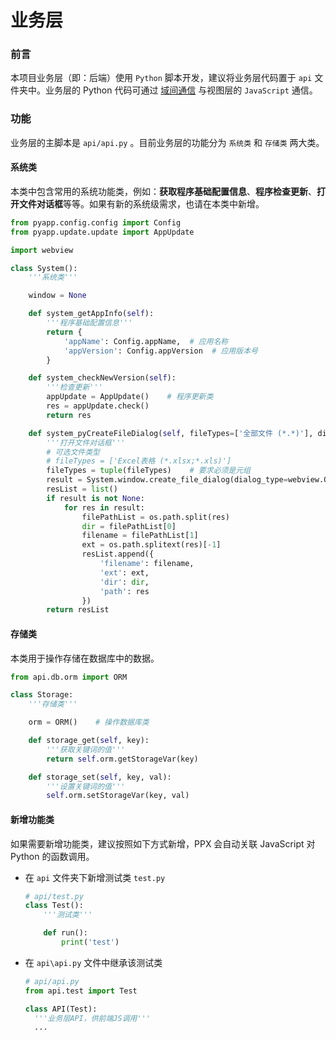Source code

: # 业务层

### 前言

本项目业务层（即：后端）使用 `Python` 脚本开发，建议将业务层代码置于 `api` 文件夹中。业务层的 Python 代码可通过 [域间通信](/guide/expert/communication) 与视图层的 `JavaScript` 通信。

### 功能

业务层的主脚本是 `api/api.py` 。目前业务层的功能分为 `系统类` 和 `存储类` 两大类。

#### 系统类

本类中包含常用的系统功能类，例如：**获取程序基础配置信息**、**程序检查更新**、**打开文件对话框**等等。如果有新的系统级需求，也请在本类中新增。

```Python
from pyapp.config.config import Config
from pyapp.update.update import AppUpdate

import webview

class System():
    '''系统类'''

    window = None

    def system_getAppInfo(self):
        '''程序基础配置信息'''
        return {
            'appName': Config.appName,  # 应用名称
            'appVersion': Config.appVersion  # 应用版本号
        }

    def system_checkNewVersion(self):
        '''检查更新'''
        appUpdate = AppUpdate()    # 程序更新类
        res = appUpdate.check()
        return res

    def system_pyCreateFileDialog(self, fileTypes=['全部文件 (*.*)'], directory=''):
        '''打开文件对话框'''
        # 可选文件类型
        # fileTypes = ['Excel表格 (*.xlsx;*.xls)']
        fileTypes = tuple(fileTypes)    # 要求必须是元组
        result = System.window.create_file_dialog(dialog_type=webview.OPEN_DIALOG, directory=directory, allow_multiple=True, file_types=fileTypes)
        resList = list()
        if result is not None:
            for res in result:
                filePathList = os.path.split(res)
                dir = filePathList[0]
                filename = filePathList[1]
                ext = os.path.splitext(res)[-1]
                resList.append({
                    'filename': filename,
                    'ext': ext,
                    'dir': dir,
                    'path': res
                })
        return resList
```

#### 存储类

本类用于操作存储在数据库中的数据。

```Python
from api.db.orm import ORM

class Storage:
    '''存储类'''

    orm = ORM()    # 操作数据库类

    def storage_get(self, key):
        '''获取关键词的值'''
        return self.orm.getStorageVar(key)

    def storage_set(self, key, val):
        '''设置关键词的值'''
        self.orm.setStorageVar(key, val)
```

#### 新增功能类

如果需要新增功能类，建议按照如下方式新增，PPX 会自动关联 JavaScript 对 Python 的函数调用。

- 在 `api` 文件夹下新增测试类 `test.py`

  ```Python
  # api/test.py
  class Test():
      '''测试类'''

      def run():
          print('test')
  ```

- 在 `api\api.py` 文件中继承该测试类

  ```Python
  # api/api.py
  from api.test import Test

  class API(Test):
    '''业务层API，供前端JS调用'''
    ...
  ```
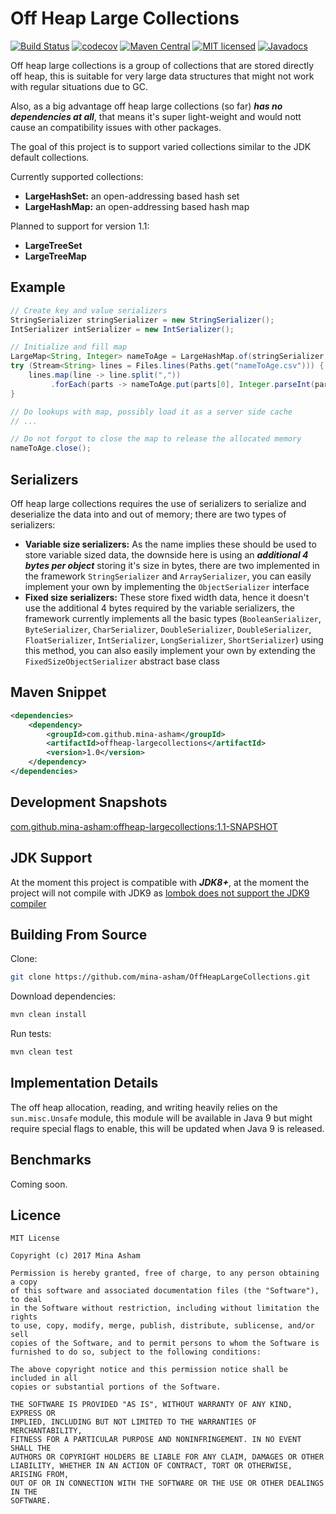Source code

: # Off Heap Large Collections
[![Build Status](https://travis-ci.org/mina-asham/OffHeapLargeCollections.svg?branch=master)](https://travis-ci.org/mina-asham/OffHeapLargeCollections) [![codecov](https://codecov.io/gh/mina-asham/OffHeapLargeCollections/branch/master/graph/badge.svg)](https://codecov.io/gh/mina-asham/OffHeapLargeCollections) [![Maven Central](https://maven-badges.herokuapp.com/maven-central/com.github.mina-asham/offheap-largecollections/badge.svg)](https://maven-badges.herokuapp.com/maven-central/com.github.mina-asham/offheap-largecollections) [![MIT licensed](https://img.shields.io/badge/license-MIT-blue.svg)](./LICENSE) [![Javadocs](http://javadoc.io/badge/com.github.mina-asham/offheap-largecollections.svg)](http://javadoc.io/doc/com.github.mina-asham/offheap-largecollections)

Off heap large collections is a group of collections that are stored directly off heap, this is suitable for very large data structures that might not work with regular situations due to GC.

Also, as a big advantage off heap large collections (so far) ***has no dependencies at all***, that means it's super light-weight and would nott cause an compatibility issues with other packages.

The goal of this project is to support varied collections similar to the JDK default collections.

Currently supported collections:
* **LargeHashSet:** an open-addressing based hash set
* **LargeHashMap:** an open-addressing based hash map

Planned to support for version 1.1:
* **LargeTreeSet**
* **LargeTreeMap**

## Example
```java
// Create key and value serializers
StringSerializer stringSerializer = new StringSerializer();
IntSerializer intSerializer = new IntSerializer();

// Initialize and fill map
LargeMap<String, Integer> nameToAge = LargeHashMap.of(stringSerializer, intSerializer);
try (Stream<String> lines = Files.lines(Paths.get("nameToAge.csv"))) {
    lines.map(line -> line.split(","))
         .forEach(parts -> nameToAge.put(parts[0], Integer.parseInt(parts[1])));
}

// Do lookups with map, possibly load it as a server side cache
// ...

// Do not forgot to close the map to release the allocated memory
nameToAge.close();
```

## Serializers
Off heap large collections requires the use of serializers to serialize and deserialize the data into and out of memory; there are two types of serializers:
* **Variable size serializers:** As the name implies these should be used to store variable sized data, the downside here is using an ***additional 4 bytes per object*** storing it's size in bytes, there are two implemented in the framework `StringSerializer` and `ArraySerializer`, you can easily implement your own by implementing the `ObjectSerializer` interface
* **Fixed size serializers:** These store fixed width data, hence it doesn't use the additional 4 bytes required by the variable serializers, the framework currently implements all the basic types (`BooleanSerializer`, `ByteSerializer`, `CharSerializer`, `DoubleSerializer`, `DoubleSerializer`, `FloatSerializer`, `IntSerializer`, `LongSerializer`, `ShortSerializer`) using this method, you can also easily implement your own by extending the `FixedSizeObjectSerializer` abstract base class

## Maven Snippet
```xml
<dependencies>
    <dependency>
        <groupId>com.github.mina-asham</groupId>
        <artifactId>offheap-largecollections</artifactId>
        <version>1.0</version>
    </dependency>
</dependencies>
```

## Development Snapshots
[com.github.mina-asham:offheap-largecollections:1.1-SNAPSHOT](https://oss.sonatype.org/content/repositories/snapshots/com/github/mina-asham/offheap-largecollections/1.1-SNAPSHOT/)

## JDK Support
At the moment this project is compatible with ***JDK8+***, at the moment the project will not compile with JDK9 as [lombok does not support the JDK9 compiler](https://github.com/rzwitserloot/lombok/issues/985)

## Building From Source
Clone:
```bash
git clone https://github.com/mina-asham/OffHeapLargeCollections.git
```

Download dependencies:
```bash
mvn clean install
```

Run tests:
```bash
mvn clean test
```

## Implementation Details
The off heap allocation, reading, and writing heavily relies on the `sun.misc.Unsafe` module, this module will be available in Java 9 but might require special flags to enable, this will be updated when Java 9 is released.

## Benchmarks
Coming soon.

## Licence
```
MIT License

Copyright (c) 2017 Mina Asham

Permission is hereby granted, free of charge, to any person obtaining a copy
of this software and associated documentation files (the "Software"), to deal
in the Software without restriction, including without limitation the rights
to use, copy, modify, merge, publish, distribute, sublicense, and/or sell
copies of the Software, and to permit persons to whom the Software is
furnished to do so, subject to the following conditions:

The above copyright notice and this permission notice shall be included in all
copies or substantial portions of the Software.

THE SOFTWARE IS PROVIDED "AS IS", WITHOUT WARRANTY OF ANY KIND, EXPRESS OR
IMPLIED, INCLUDING BUT NOT LIMITED TO THE WARRANTIES OF MERCHANTABILITY,
FITNESS FOR A PARTICULAR PURPOSE AND NONINFRINGEMENT. IN NO EVENT SHALL THE
AUTHORS OR COPYRIGHT HOLDERS BE LIABLE FOR ANY CLAIM, DAMAGES OR OTHER
LIABILITY, WHETHER IN AN ACTION OF CONTRACT, TORT OR OTHERWISE, ARISING FROM,
OUT OF OR IN CONNECTION WITH THE SOFTWARE OR THE USE OR OTHER DEALINGS IN THE
SOFTWARE.
```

* * * * * * * * *

■ What you will do ■
Using the entries above, return each line in which the word "issues" occurs.

■ Response below ■
Also, as a big advantage off heap large collections (so far) ***has no dependencies at all***, that means it's super light-weight and would nott cause an compatibility issues with other packages.
At the moment this project is compatible with ***JDK8+***, at the moment the project will not compile with JDK9 as [lombok does not support the JDK9 compiler](https://github.com/rzwitserloot/lombok/issues/985)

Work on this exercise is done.